Bear in mind, this person works for a community mental health agency. She might understand that people with mental illnesses do not need extra stress because it will provoke the symptoms of their illness. She obviously does not care about that. If I get evicted, I have NOWHERE to go. I will be totally suicidal if that happens. I cannot let that happen. But what if I can't sleep till 3 am again that night and then I wake up late and can't get there in time? Then I'm going to be homeless. This does not seem fair. I know that I need to meet with this person, and I will do so. I also pay my rent every month to this agency, and I overpaid them for many months due to a mix-up which they do not care about at all. That mix up gave them money from me that I did not owe them, yet they are not the least bit concerned about that. I have lived here for four years. I have never violated my lease.

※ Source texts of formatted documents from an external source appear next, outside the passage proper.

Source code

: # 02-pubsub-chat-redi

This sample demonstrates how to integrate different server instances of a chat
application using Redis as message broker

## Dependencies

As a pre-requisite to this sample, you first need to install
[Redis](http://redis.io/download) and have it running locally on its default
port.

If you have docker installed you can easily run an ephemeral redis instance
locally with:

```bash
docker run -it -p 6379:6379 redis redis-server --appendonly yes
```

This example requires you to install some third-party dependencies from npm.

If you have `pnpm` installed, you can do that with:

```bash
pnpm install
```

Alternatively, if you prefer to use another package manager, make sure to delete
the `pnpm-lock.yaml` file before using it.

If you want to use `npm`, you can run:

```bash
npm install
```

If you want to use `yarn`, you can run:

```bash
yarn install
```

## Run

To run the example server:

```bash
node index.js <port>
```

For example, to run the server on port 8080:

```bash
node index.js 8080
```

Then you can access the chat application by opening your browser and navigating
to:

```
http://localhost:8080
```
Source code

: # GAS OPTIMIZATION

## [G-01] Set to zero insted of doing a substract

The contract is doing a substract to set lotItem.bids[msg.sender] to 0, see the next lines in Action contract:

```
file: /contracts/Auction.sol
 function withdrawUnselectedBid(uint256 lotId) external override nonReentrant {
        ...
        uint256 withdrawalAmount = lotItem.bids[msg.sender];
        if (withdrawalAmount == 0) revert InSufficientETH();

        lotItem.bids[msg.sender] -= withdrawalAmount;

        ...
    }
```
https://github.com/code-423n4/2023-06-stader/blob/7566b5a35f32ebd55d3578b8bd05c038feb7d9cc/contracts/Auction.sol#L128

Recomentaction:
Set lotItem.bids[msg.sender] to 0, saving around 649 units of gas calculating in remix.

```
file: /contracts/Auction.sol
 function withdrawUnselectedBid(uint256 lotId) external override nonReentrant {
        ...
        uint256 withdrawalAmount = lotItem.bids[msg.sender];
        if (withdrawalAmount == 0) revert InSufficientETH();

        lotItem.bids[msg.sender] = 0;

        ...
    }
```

This discussion brings me to another point I have probably never mentioned here. I do not get discounted rent for living in this apartment. My apartment building is owned by this agency and is part of HUD housing. The rest of the people who live in this building are getting HUD housing rent, so they pay 30 percent of their incomes for rent. I pay more than that, because I am in an apartment that is in a "different program". This agency owns about 15 different apartment buildings throughout the county plus several group homes (one of which I lived in four years ago). And, although those apartments are supposed to based on a person's income, my apartment is not. I chose to rent it anyway, because when I moved in here, Jim, my ex-boyfriend, moved in with me, and we split the expenses. I agreed to pay the extra rent. I have done so ever since. For some reason, I was told I could move into a different apartment building (a couple years ago) and get HUD rent there, after I complained about this situation, but that I could not get the discounted/HUD rent in the building where I already live. Even though all my neighbors do. I don't want to move into one of those other buildings, and so I turned down that option a couple years ago, and it is now no longer an option.

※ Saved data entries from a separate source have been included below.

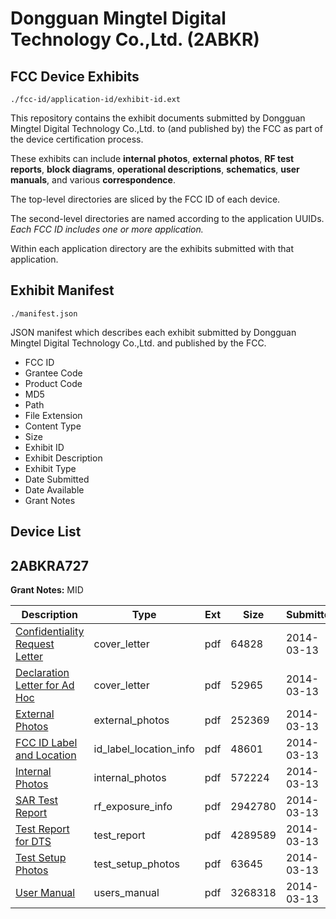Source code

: # Dongguan Mingtel Digital Technology Co.,Ltd. (2ABKR)
## FCC Device Exhibits

```
./fcc-id/application-id/exhibit-id.ext
```

This repository contains the exhibit documents submitted by Dongguan Mingtel Digital Technology Co.,Ltd. to (and published by) the FCC as part of the device certification process.

These exhibits can include **internal photos**, **external photos**, **RF test reports**, **block diagrams**, **operational descriptions**, **schematics**, **user manuals**, and various **correspondence**.

The top-level directories are sliced by the FCC ID of each device.

The second-level directories are named according to the application UUIDs. *Each FCC ID includes one or more application.*

Within each application directory are the exhibits submitted with that application. 

## Exhibit Manifest

```
./manifest.json
```

JSON manifest which describes each exhibit submitted by Dongguan Mingtel Digital Technology Co.,Ltd. and published by the FCC.

- FCC ID
- Grantee Code
- Product Code
- MD5
- Path
- File Extension
- Content Type
- Size
- Exhibit ID
- Exhibit Description
- Exhibit Type
- Date Submitted
- Date Available
- Grant Notes

## Device List
## 2ABKRA727
**Grant Notes:** MID

| Description | Type | Ext | Size | Submitted | Available |
| ----------- | ---- | --- | ---- | --------- | --------- |
| [Confidentiality Request Letter](2ABKRA727/2922448c795e921b84b46ad132fa8ee6/2213921.pdf) | cover_letter | pdf | 64828 | 2014-03-13 | 2014-03-13 |
| [Declaration Letter for Ad Hoc](2ABKRA727/2922448c795e921b84b46ad132fa8ee6/2213922.pdf) | cover_letter | pdf | 52965 | 2014-03-13 | 2014-03-13 |
| [External Photos](2ABKRA727/2922448c795e921b84b46ad132fa8ee6/2213923.pdf) | external_photos | pdf | 252369 | 2014-03-13 | 2014-03-13 |
| [FCC ID Label and Location](2ABKRA727/2922448c795e921b84b46ad132fa8ee6/2213925.pdf) | id_label_location_info | pdf | 48601 | 2014-03-13 | 2014-03-13 |
| [Internal Photos](2ABKRA727/2922448c795e921b84b46ad132fa8ee6/2213924.pdf) | internal_photos | pdf | 572224 | 2014-03-13 | 2014-03-13 |
| [SAR Test Report](2ABKRA727/2922448c795e921b84b46ad132fa8ee6/2213928.pdf) | rf_exposure_info | pdf | 2942780 | 2014-03-13 | 2014-03-13 |
| [Test Report for DTS](2ABKRA727/2922448c795e921b84b46ad132fa8ee6/2213944.pdf) | test_report | pdf | 4289589 | 2014-03-13 | 2014-03-13 |
| [Test Setup Photos](2ABKRA727/2922448c795e921b84b46ad132fa8ee6/2213926.pdf) | test_setup_photos | pdf | 63645 | 2014-03-13 | 2014-03-13 |
| [User Manual](2ABKRA727/2922448c795e921b84b46ad132fa8ee6/2213929.pdf) | users_manual | pdf | 3268318 | 2014-03-13 | 2014-03-13 |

I'm not trying to complain here, and I do like my apartment and am grateful to have it. But I live in a horrible neighborhood, because all of this agency's apartment buildings are in horrible neighborhoods. Crack addicts, drug dealers, and prostitutes line the street outside my door all night. There are homeless people everywhere in this neighborhood because there is a day labor place across the street and a shelter down the street. It's not safe for me to go out at night here. I do, but it is not safe. But it's my home. I have decorated it and become comfortable with it. I cannot go through the hell of being homeless again in this lifetime. I have been in that situation several times. Two different times, in two different states, I lived in homeless shelters, and they were horrendous. I cannot go back to having to sleep in my car like I did years ago. I need to stay in my apartment.

So, the anxiety about this lease renewal and possibly being evicted is really getting to me. It's not exactly good for my mental health. I am feeling rather paranoid these days and terrified of various things. I am hoping this anxiety will ease up, but I don't think it really will until after the lease renewal is done next Friday. So, please keep your fingers crossed that Friday goes well!